▶ _Study material_
****************

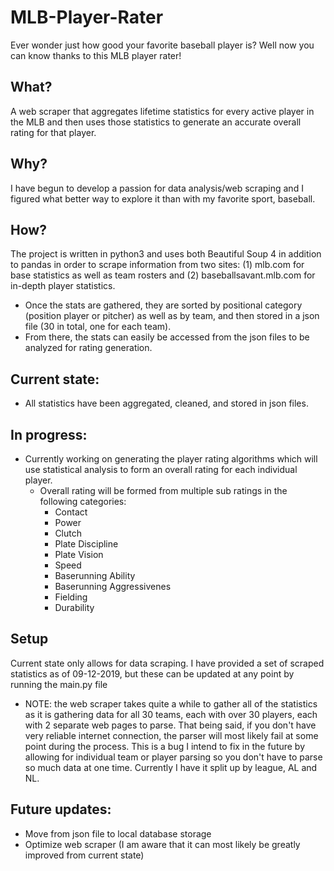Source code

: # MLB-Player-Rater
Ever wonder just how good your favorite baseball player is? Well now you can know thanks to this MLB player rater!

## What?
A web scraper that aggregates lifetime statistics for every active player in the MLB and then uses those statistics to generate an accurate overall rating for that player.

## Why?
I have begun to develop a passion for data analysis/web scraping and I figured what better way to explore it than with my favorite sport, baseball.

## How?
The project is written in python3 and uses both Beautiful Soup 4 in addition to pandas in order to scrape information from two sites: (1) mlb.com for base statistics as well as team rosters and (2) baseballsavant.mlb.com for in-depth player statistics. 
  - Once the stats are gathered, they are sorted by positional category (position player or pitcher) as well as by team, and then stored in a json file (30 in total, one for each team).
  - From there, the stats can easily be accessed from the json files to be analyzed for rating generation.

## Current state:
- All statistics have been aggregated, cleaned, and stored in json files.

## In progress:
- Currently working on generating the player rating algorithms which will use statistical analysis to form an overall rating for each individual player. 
  - Overall rating will be formed from multiple sub ratings in the following categories:
    - Contact
    - Power
    - Clutch
    - Plate Discipline
    - Plate Vision
    - Speed
    - Baserunning Ability
    - Baserunning Aggressivenes
    - Fielding
    - Durability

## Setup
Current state only allows for data scraping. I have provided a set of scraped statistics as of 09-12-2019, but these can be updated at any point by running the main.py file
  - NOTE: the web scraper takes quite a while to gather all of the statistics as it is gathering data for all 30 teams, each with over 30 players, each with 2 separate web pages to parse. That being said, if you don't have very reliable internet connection, the parser will most likely fail at some point during the process. This is a bug I intend to fix in the future by allowing for individual team or player parsing so you don't have to parse so much data at one time. Currently I have it split up by league, AL and NL. 
    
## Future updates:
- Move from json file to local database storage
- Optimize web scraper (I am aware that it can most likely be greatly improved from current state)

****************

Look through the material above and print exactly the lines from the one containing "- NOTE: the" to the one containing "- Move from", both included, and nothing more.

▶ _Reply_
  - NOTE: the web scraper takes quite a while to gather all of the statistics as it is gathering data for all 30 teams, each with over 30 players, each with 2 separate web pages to parse. That being said, if you don't have very reliable internet connection, the parser will most likely fail at some point during the process. This is a bug I intend to fix in the future by allowing for individual team or player parsing so you don't have to parse so much data at one time. Currently I have it split up by league, AL and NL. 
    
## Future updates:
- Move from json file to local database storage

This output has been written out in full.